Il tema riguarda soprattutto le dinamiche legate ai contenuti basati sull’immagine, ai filtri e alla continua esposizione a versioni idealizzate della realtà, elementi che nel tempo possono influenzare il modo in cui gli utenti osservano e interpretano il proprio corpo e la propria identità.

Secondo studi recenti, l’utilizzo intensivo delle piattaforme social, in particolare quelle come Instagram, può contribuire a modificare la percezione della propria immagine corporea e del sé, fino a creare una sorta di distacco tra esperienza reale e rappresentazione digitale. In alcuni casi, questo processo sarebbe legato all’abitudine di osservare sé stessi “dall’esterno”, come se si fosse spettatori della propria immagine, un fenomeno che può incidere sulla costruzione dell’identità personale.

Le ricerche più recenti evidenziano come non sia solo la quantità di tempo trascorso online a incidere, ma anche il tipo di contenuti fruiti e le modalità di interazione con la piattaforma: l’uso di filtri estetici, la continua esposizione a immagini perfezionate e la pressione del confronto sociale possono contribuire a una progressiva alterazione della percezione di sé e del proprio corpo.
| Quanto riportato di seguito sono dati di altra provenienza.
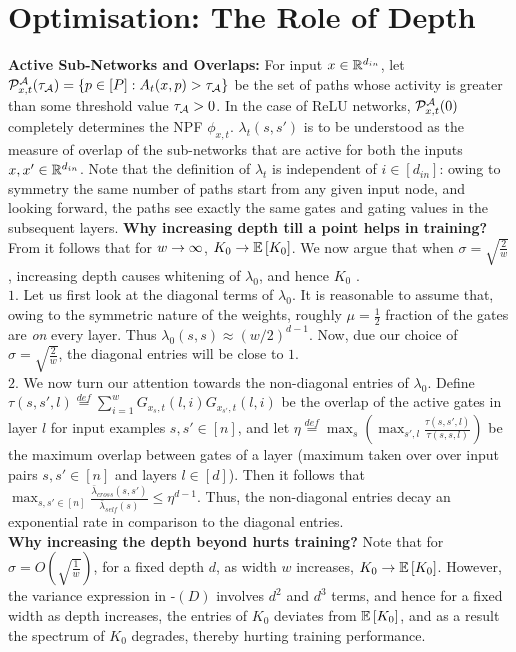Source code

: \section{Optimisation: The Role of Depth}\label{sec:optimisation}
\textbf{Active Sub-Networks and Overlaps:} For input $x\in\mathbb{R}^{d_{in}}$, let $\mathcal{P}^{\mathcal{A}}_{x,t}(\tau_{\mathcal{A}})=\{p\in[P]:A_t(x,p)>\tau_{\mathcal{A}}\}$ be the set of paths whose activity is greater than some threshold value $\tau_{\mathcal{A}}>0$. In the case of ReLU networks, $\mathcal{P}^{\mathcal{A}}_{x,t}(0)$ completely determines the NPF $\phi_{x,t}$. $\lambda_t(s,s')$ is to be understood as the measure of overlap of the sub-networks that are active for both the inputs $x,x'\in\mathbb{R}^{d_{in}}$. Note that the definition of $\lambda_t$ is independent of $i\in [d_{in}]$: owing to symmetry the same number of paths start from any given input node, and looking forward, the paths see exactly the same gates and gating values in the subsequent layers.
\textbf{Why increasing depth till a point helps in training? }From  it follows that for $w\rightarrow\infty$, $K_0\rightarrow\mathbb{E}\left[K_0\right]$. We now argue that when $\sigma=\sqrt{\frac{2}{w}}$, increasing depth causes whitening of $\lambda_0$, and hence $K_0$ .\hfill\\
$1.$ Let us first look at the diagonal terms of $\lambda_0$. It is reasonable to assume that, owing to the symmetric nature of the weights, roughly $\mu=\frac{1}{2}$ fraction of the gates are \emph{on} every layer. Thus $\lambda_0(s,s)\approx (w/2)^{d-1}$. Now, due our choice of $\sigma=\sqrt{\frac{2}{w}}$, the diagonal entries will be close to $1$.\hfill\\
$2.$ We now turn our attention towards the non-diagonal entries of $\lambda_0$. Define $\tau(s,s',l)\stackrel{def}=\sum_{i=1}^w G_{x_s,t}(l,i)G_{x_{s'},t}(l,i)$ be the overlap of the active gates in layer $l$ for input examples $s,s'\in[n]$, and  let $\eta\stackrel{def}=\max_s\left(\max_{s',l} \frac{\tau(s,s',l)}{\tau(s,s,l)}\right)$ be the maximum overlap between gates of a layer (maximum taken over over input pairs $s,s'\in[n]$ and layers $l\in [d]$).  Then it follows that $\max_{s,s'\in [n]} \frac{\bar{\lambda}_{cross}(s,s')}{\bar{\lambda}_{self}(s)}\leq \eta^{d-1}$. Thus, the non-diagonal entries decay an exponential rate in comparison to the diagonal entries.\hfill\\
\textbf{Why increasing the depth beyond hurts training?} Note that for $\sigma=O\left(\sqrt{\frac{1}{w}}\right)$, for a fixed depth $d$, as width $w$ increases, $K_0\rightarrow\mathbb{E}\left[K_0\right]$. However, the variance expression in -$(D)$ involves $d^2$ and $d^3$ terms, and hence for a fixed width as depth increases, the entries of $K_0$ deviates from $\mathbb{E}\left[K_0\right]$, and as a result the spectrum of $K_0$ degrades, thereby hurting training performance.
Allo stesso tempo, gli studiosi sottolineano che non si tratta necessariamente di un effetto universale o automatico: la maggior parte degli utenti non sviluppa condizioni cliniche di dipendenza o disturbi strutturati, ma può comunque sperimentare variazioni nella propria autopercezione e nel rapporto con la propria immagine digitale.

Un recente studio internazionale ha inoltre approfondito il tema dell’“embodiment”, ovvero l’integrazione tra percezione interna ed esterna del corpo, evidenziando come un uso prolungato di Instagram possa contribuire a sfumare i confini tra sé e l’immagine proiettata online, influenzando la costruzione dell’identità corporea nel tempo.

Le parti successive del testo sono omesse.